In the last three years, at least 14 vehicle-ramming attacks, as they are known, have claimed 129 lives in the West. (To these deaths must be added the day-to-day hecatomb of pedestrians and cyclists felled by motor vehicles: more than 28,600 people in the United States between 2010 and 2015.)
The appeal of such attacks to terrorists is obvious: Unlike guns and bombs, the weapon of choice is easy to come by without attracting law-enforcement suspicion. And with a car or truck, these killers can achieve large body counts in the heart of any metropolis. All that’s needed to produce mayhem is unimpeded access to urban crowds — which is why so many of these attacks have occurred in part-pedestrianised areas.
Crowded pedestrian zones like Las Ramblas, the Thames waterfront and Charlottesville’s downtown mall are not going away. Nor should they. In a century that is seeing a renewed love affair with the city, these public spaces — which are central to our hopes for progress and prosperity — are growing ever more vital. But it shouldn’t take a security consultant to explain the obvious: The very thing that makes these revitalised city centres so attractive to visit and to live and work in is what also makes them attractive targets for terrorists, and even the plain deranged.

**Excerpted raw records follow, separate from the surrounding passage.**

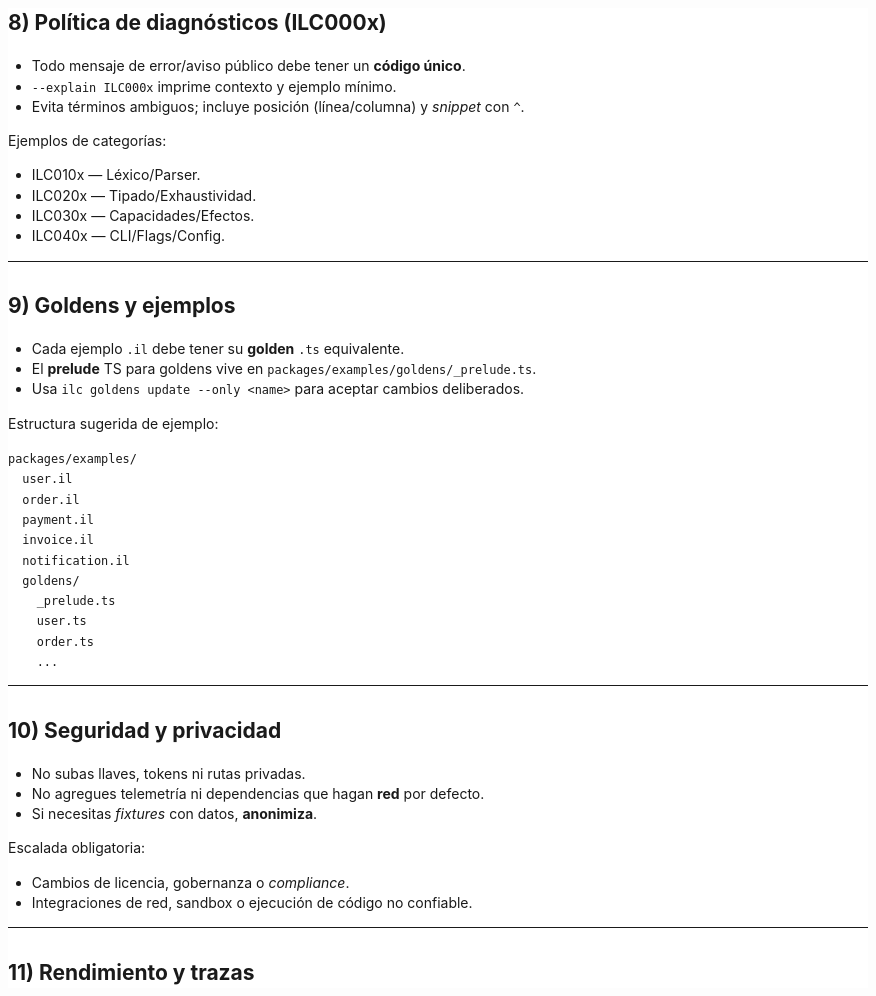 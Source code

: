 
## 8) Política de diagnósticos (ILC000x)

- Todo mensaje de error/aviso público debe tener un **código único**.
- `--explain ILC000x` imprime contexto y ejemplo mínimo.
- Evita términos ambiguos; incluye posición (línea/columna) y _snippet_ con `^`.

Ejemplos de categorías:

- ILC010x — Léxico/Parser.
- ILC020x — Tipado/Exhaustividad.
- ILC030x — Capacidades/Efectos.
- ILC040x — CLI/Flags/Config.

---

## 9) Goldens y ejemplos

- Cada ejemplo `.il` debe tener su **golden** `.ts` equivalente.
- El **prelude** TS para goldens vive en `packages/examples/goldens/_prelude.ts`.
- Usa `ilc goldens update --only <name>` para aceptar cambios deliberados.

Estructura sugerida de ejemplo:

```tree
packages/examples/
  user.il
  order.il
  payment.il
  invoice.il
  notification.il
  goldens/
    _prelude.ts
    user.ts
    order.ts
    ...
```

---

## 10) Seguridad y privacidad

- No subas llaves, tokens ni rutas privadas.
- No agregues telemetría ni dependencias que hagan **red** por defecto.
- Si necesitas _fixtures_ con datos, **anonimiza**.

Escalada obligatoria:

- Cambios de licencia, gobernanza o _compliance_.
- Integraciones de red, sandbox o ejecución de código no confiable.

---

## 11) Rendimiento y trazas
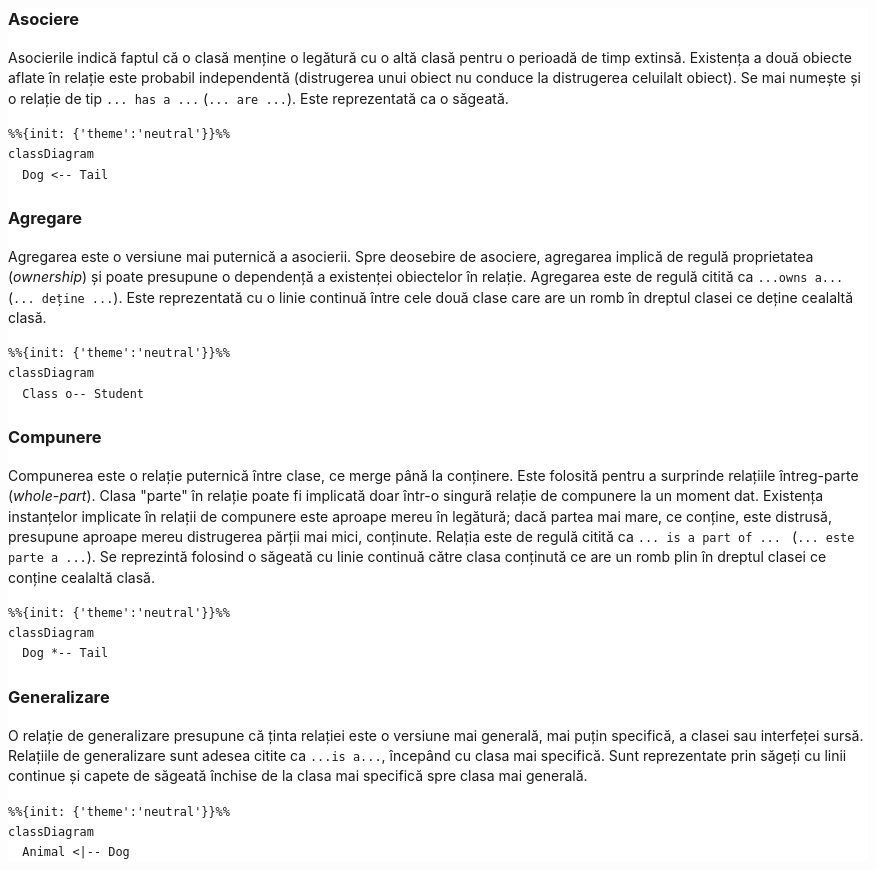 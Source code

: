 ### Asociere

Asocierile indică faptul că o clasă menține o legătură cu o altă clasă pentru o perioadă de timp extinsă. Existența a două obiecte aflate în relație este probabil independentă (distrugerea unui obiect nu conduce la distrugerea celuilalt obiect). Se mai numește și o relație de tip `... has a ...` (`... are ...`). Este reprezentată ca o săgeată.

```mermaid
%%{init: {'theme':'neutral'}}%%
classDiagram
  Dog <-- Tail
```

### Agregare

Agregarea este o versiune mai puternică a asocierii. Spre deosebire de asociere, agregarea implică de regulă proprietatea (*ownership*) și poate presupune o dependență a existenței obiectelor în relație. Agregarea este de regulă citită ca `...owns a...` (`... deține ...`). Este reprezentată cu o linie continuă între cele două clase care are un romb în dreptul clasei ce deține cealaltă clasă. 

```mermaid
%%{init: {'theme':'neutral'}}%%
classDiagram
  Class o-- Student
```

### Compunere

Compunerea este o relație puternică între clase, ce merge până la conținere. Este  folosită pentru a surprinde relațiile întreg-parte (*whole-part*). Clasa "parte" în relație poate fi implicată doar într-o singură relație de compunere la un moment dat. Existența instanțelor implicate în relații de compunere este aproape mereu în legătură; dacă partea mai mare, ce conține, este distrusă, presupune aproape mereu distrugerea părții mai mici, conținute. Relația este de regulă citită ca `... is a part of ... ` (`... este parte a ...`). Se reprezintă folosind o săgeată cu linie continuă către clasa conținută ce are un romb plin în dreptul clasei ce conține cealaltă clasă.

```mermaid
%%{init: {'theme':'neutral'}}%%
classDiagram
  Dog *-- Tail
```

### Generalizare

O relație de generalizare presupune că ținta relației este o versiune mai generală, mai puțin specifică, a clasei sau interfeței sursă. Relațiile de generalizare sunt adesea citite ca `...is a...`, începând cu clasa mai specifică. Sunt reprezentate prin săgeți cu linii continue și capete de săgeată închise de la clasa mai specifică spre clasa mai generală. 

```mermaid
%%{init: {'theme':'neutral'}}%%
classDiagram 
  Animal <|-- Dog
```

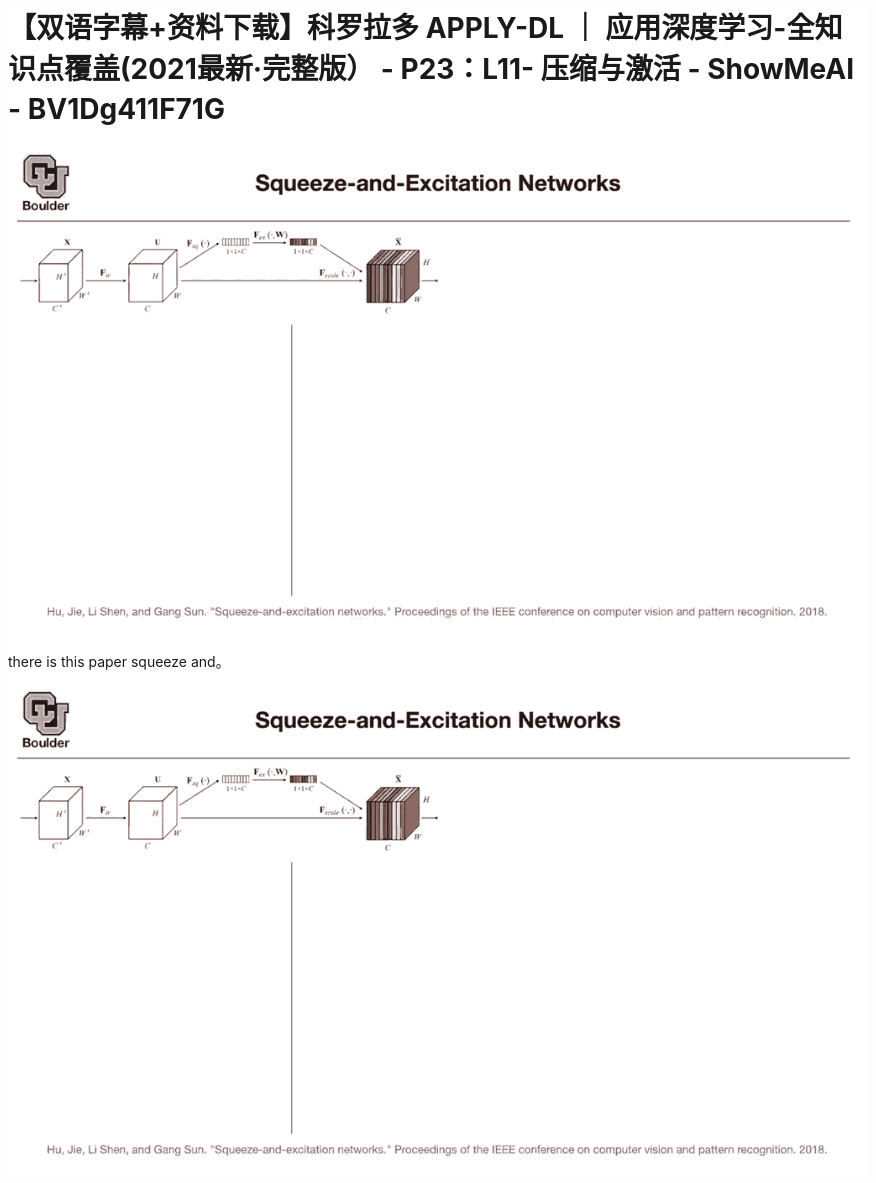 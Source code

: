 # 【双语字幕+资料下载】科罗拉多 APPLY-DL ｜ 应用深度学习-全知识点覆盖(2021最新·完整版） - P23：L11- 压缩与激活 - ShowMeAI - BV1Dg411F71G

![](img/2a478ccbde3374f78e207ac29ff6f98a_0.png)

there is this paper squeeze and。

![](img/2a478ccbde3374f78e207ac29ff6f98a_2.png)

The most obvious solution would be to ban vehicles from these zones. And many cities in Europe are taking this approach, extending the areas from which vehicles are prohibited. Copenhagen was a pioneer: The vast downtown pedestrian zone known as the Stroget has been steadily expanded since cars were first banned there in 1962. (Trucks are given access before shops open to make deliveries.) In the run-up to Christmas last year, Madrid experimented with banning cars from a vast downtown area (cabs, buses and residents’ vehicles were allowed).
The most ambitious plans for car-free zones in Europe have been driven not by fear, but a desire to reduce pollution and create more convivial public spaces. Paris, which experienced heavy smog in 2014, has followed a ban on diesel cars with car-free days on the Champs-Élysées, which have proved very popular. The right bank of the Seine has also been permanently pedestrianised — and parts of it become an urban beach in the summer.
Recently, however, in some cities, security concerns are acknowledged as the motivation for creating pedestrian-only zones. In many cities, for either practical or political reasons, a complete ban on private vehicles is unlikely. But given a newly heightened awareness of vehicle-ramming attacks, many city administrators are working on smart ways of separating cars and crowds. Pedestrian zones work best when they are porous for people but impermeable for vehicles. Concrete blocks should be temporary solutions. No physical barrier can entirely forestall the threat from hate-filled individuals armed with guns, bombs or knives determined to inflict spectacular harm. This is a menace that has stalked crowded Western cities since the heyday of the bomb-throwing anarchist.
But we should not have to live with the fear that a stroll among city crowds could be cut short by a van, tractor-trailer or Mercedes zooming toward us. Expanded and intelligently designed pedestrian areas will reduce the danger. And that is a win all-around, because what keeps our citizens alive is also good for the life of the city.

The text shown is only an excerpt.